▸ REQUIRED WORK:
Would you copy out exactly the lines of the listing below, beginning with the one that contains "To generate Client TS" and ending with the last?

▸ DATA FOR PROCESSING:
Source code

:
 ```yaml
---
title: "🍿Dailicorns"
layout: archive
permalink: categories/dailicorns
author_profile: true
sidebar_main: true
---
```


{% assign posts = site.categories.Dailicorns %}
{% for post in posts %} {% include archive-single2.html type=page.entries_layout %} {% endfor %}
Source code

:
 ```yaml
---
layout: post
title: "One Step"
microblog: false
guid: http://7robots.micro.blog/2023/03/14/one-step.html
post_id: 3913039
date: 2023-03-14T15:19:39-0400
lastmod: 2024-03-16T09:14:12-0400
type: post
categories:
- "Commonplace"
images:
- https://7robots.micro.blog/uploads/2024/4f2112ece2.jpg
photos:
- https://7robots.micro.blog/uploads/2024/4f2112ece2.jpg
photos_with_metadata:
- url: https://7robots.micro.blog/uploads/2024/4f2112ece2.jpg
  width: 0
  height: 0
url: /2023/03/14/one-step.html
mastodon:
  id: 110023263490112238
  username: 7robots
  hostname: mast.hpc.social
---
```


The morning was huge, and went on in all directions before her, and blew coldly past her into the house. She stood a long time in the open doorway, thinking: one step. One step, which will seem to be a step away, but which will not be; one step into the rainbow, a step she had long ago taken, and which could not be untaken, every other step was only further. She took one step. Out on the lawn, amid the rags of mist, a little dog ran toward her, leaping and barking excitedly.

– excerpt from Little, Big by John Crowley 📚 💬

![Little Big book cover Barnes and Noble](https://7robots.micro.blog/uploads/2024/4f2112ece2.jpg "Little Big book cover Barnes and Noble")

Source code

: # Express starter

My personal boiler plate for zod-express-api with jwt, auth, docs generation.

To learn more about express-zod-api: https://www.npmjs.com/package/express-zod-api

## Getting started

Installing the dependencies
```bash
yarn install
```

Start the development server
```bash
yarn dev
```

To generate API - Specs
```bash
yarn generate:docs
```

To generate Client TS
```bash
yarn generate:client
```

▸ RESULT BELOW:
To generate Client TS
```bash
yarn generate:client
```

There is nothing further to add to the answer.